Das Resümee der Experten: Es gibt kein "Flächensterben" in den österreichischen Einkaufsstraßen – im Gegenteil. Die Verkaufsflächen der untersuchten Einkaufsstraßen sind im Vorjahr sogar noch einmal um 0,5 Prozent gewachsen. "Aber durch bestimmte Kennzahlen wird deutlich, dass einiges im Busch ist", sagte Hannes Lindner von Standort+Markt am Mittwoch bei der Präsentation der Ergebnisse.

Eine solche Kennzahl ist die Leerstandsrate, die in den untersuchten Einkaufsstraßen – mit der Wiener City, der Mariahilfer Straße, der Meidlinger Hauptstraße, der Favoritenstraße und der Landstraßer Hauptstraße sind fünf davon in Wien – im Schnitt bei 4,8 Prozent liegt. In den letzten drei Jahren seien die Leerstände um zehn Prozent gestiegen, sagt Roman Schwarzenecker von Standort+Markt und nennt als einen Grund dafür Geschäftsflächen, die den modernen Ansprüchen nicht mehr genügen. Besonders stark steigt der Leerstand laut der Erhebung in den Sekundärlagen.

Problemkind Favoritenstraße

Am meisten steht aktuell in Villach und auf der Wiener Favoritenstraße leer, wo die Leerstandsrate ex aequo bei 14,3 Prozent liegt. In Villach seien im Vorjahr mehrere mittelgroße Flächen frei geworden, erklärt Schwarzenecker. An der Favoritenstraße gab es im Vorjahr mit dem Kaufhaus Tlapa und einer Kleider-Bauer-Filiale zwei großflächige Schließungen.

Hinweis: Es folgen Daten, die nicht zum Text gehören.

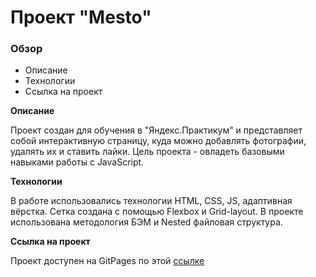 # Проект "Mesto"

### Обзор
* Описание
* Технологии
* Ссылка на проект

**Описание**

Проект создан для обучения в "Яндекс.Практикум" и представляет собой интерактивную страницу, куда можно добавлять фотографии, удалять их и ставить лайки. Цель проекта - овладеть базовыми навыками работы с JavaScript.

**Технологии**

В работе использовались технологии HTML, CSS, JS, адаптивная вёрстка. Сетка создана с помощью Flexbox и Grid-layout. В проекте использована методология БЭМ и Nested файловая структура.

**Ссылка на проект**

Проект доступен на GitPages по этой [ссылке](https://liubov1983.github.io/mesto/index.html)
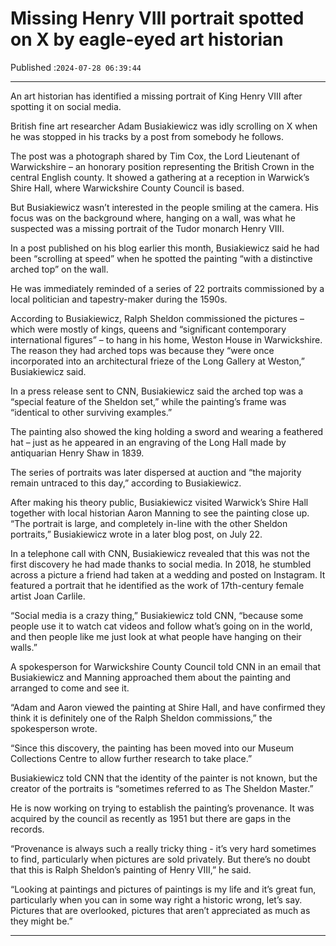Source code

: # Missing Henry VIII portrait spotted on X by eagle-eyed art historian

Published :`2024-07-28 06:39:44`

---

An art historian has identified a missing portrait of King Henry VIII after spotting it on social media.

British fine art researcher Adam Busiakiewicz was idly scrolling on X when he was stopped in his tracks by a post from somebody he follows.

The post was a photograph shared by Tim Cox, the Lord Lieutenant of Warwickshire – an honorary position representing the British Crown in the central English county. It showed a gathering at a reception in Warwick’s Shire Hall, where Warwickshire County Council is based.

But Busiakiewicz wasn’t interested in the people smiling at the camera. His focus was on the background where, hanging on a wall, was what he suspected was a missing portrait of the Tudor monarch Henry VIII.

In a post published on his blog earlier this month, Busiakiewicz said he had been “scrolling at speed” when he spotted the painting “with a distinctive arched top” on the wall.

He was immediately reminded of a series of 22 portraits commissioned by a local politician and tapestry-maker during the 1590s.

According to Busiakiewicz, Ralph Sheldon commissioned the pictures – which were mostly of kings, queens and “significant contemporary international figures” – to hang in his home, Weston House in Warwickshire. The reason they had arched tops was because they “were once incorporated into an architectural frieze of the Long Gallery at Weston,” Busiakiewicz said.

In a press release sent to CNN, Busiakiewicz said the arched top was a “special feature of the Sheldon set,” while the painting’s frame was “identical to other surviving examples.”

The painting also showed the king holding a sword and wearing a feathered hat – just as he appeared in an engraving of the Long Hall made by antiquarian Henry Shaw in 1839.

The series of portraits was later dispersed at auction and “the majority remain untraced to this day,” according to Busiakiewicz.

After making his theory public, Busiakiewicz visited Warwick’s Shire Hall together with local historian Aaron Manning to see the painting close up. “The portrait is large, and completely in-line with the other Sheldon portraits,” Busiakiewicz wrote in a later blog post, on July 22.

In a telephone call with CNN, Busiakiewicz revealed that this was not the first discovery he had made thanks to social media. In 2018, he stumbled across a picture a friend had taken at a wedding and posted on Instagram. It featured a portrait that he identified as the work of 17th-century female artist Joan Carlile.

“Social media is a crazy thing,” Busiakiewicz told CNN, “because some people use it to watch cat videos and follow what’s going on in the world, and then people like me just look at what people have hanging on their walls.”

A spokesperson for Warwickshire County Council told CNN in an email that Busiakiewicz and Manning approached them about the painting and arranged to come and see it.

“Adam and Aaron viewed the painting at Shire Hall, and have confirmed they think it is definitely one of the Ralph Sheldon commissions,” the spokesperson wrote.

“Since this discovery, the painting has been moved into our Museum Collections Centre to allow further research to take place.”

Busiakiewicz told CNN that the identity of the painter is not known, but the creator of the portraits is “sometimes referred to as The Sheldon Master.”

He is now working on trying to establish the painting’s provenance. It was acquired by the council as recently as 1951 but there are gaps in the records.

“Provenance is always such a really tricky thing - it’s very hard sometimes to find, particularly when pictures are sold privately. But there’s no doubt that this is Ralph Sheldon’s painting of Henry VIII,” he said.

“Looking at paintings and pictures of paintings is my life and it’s great fun, particularly when you can in some way right a historic wrong, let’s say. Pictures that are overlooked, pictures that aren’t appreciated as much as they might be.”

---

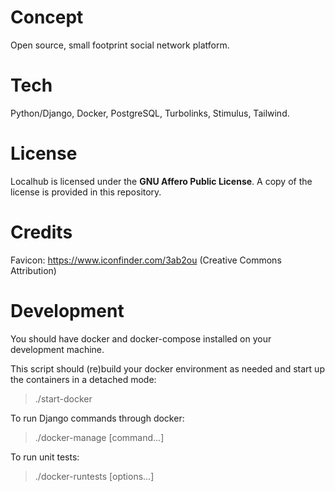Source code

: # Concept

Open source, small footprint social network platform.

# Tech

Python/Django, Docker, PostgreSQL, Turbolinks, Stimulus, Tailwind.

# License

Localhub is licensed under the **GNU Affero Public License**. A copy of the license is provided in this repository.

# Credits

Favicon: https://www.iconfinder.com/3ab2ou (Creative Commons Attribution)

# Development

You should have docker and docker-compose installed on your development machine.

This script should (re)build your docker environment as needed and start up the containers in a detached mode:

> ./start-docker

To run Django commands through docker:

> ./docker-manage [command...]

To run unit tests:

> ./docker-runtests [options...]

Josef Kaindl (SPÖ), Bezirksvorsteher-Stellvertreter in Favoriten, sieht die Entwicklung der Einkaufsstraße dennoch optimistisch: Mit beiden Unternehmen gebe es Gespräche über einen Abriss der in die Jahre gekommenen Gebäude und eines Neubaus, sagt er dem STANDARD. Eine Neuansiedlung dieser Betriebe würde dann auch weitere Mieter anziehen, ist er sicher. Die Probleme der Favoritenstraße erklärt er sich so: "Da wurden einige Jahre verschlafen, weil auf die Eröffnung des Hauptbahnhofs gewartet wurde."

Am geringsten ist die Leerstandsrate auf der Meidlinger Hauptstraße, der Mariahilfer Straße und in Dornbirn. Auf der Mariahilfer Straße sei der Leerstand vor allem deshalb so gering, weil mit dem ehemaligen Generali-Center, nun "Mahü 77" genannt, eine große leerstehende Fläche neu vermietet wird, so die Experten.

Hohe Fluktuation

Auch die Fluktuationsrate, die aktuell bei 13,3 Prozent liegt, ist für Schwarzenecker ein Indikator dafür, wie es Österreichs Innenstädten geht: "Dort, wo Innenstädte ins Schleudern kommen, nimmt die Fluktuation zu." Denn wo die Mieter häufig wechseln, liege die Vermutung nahe, dass etwas mit den Mietpreisen oder der Lagequalität nicht stimme. Die Wiener Einkaufsstraßen haben eine besonders geringe Fluktuation, am höchsten ist sie in Wiener Neustadt, Wels und Villach.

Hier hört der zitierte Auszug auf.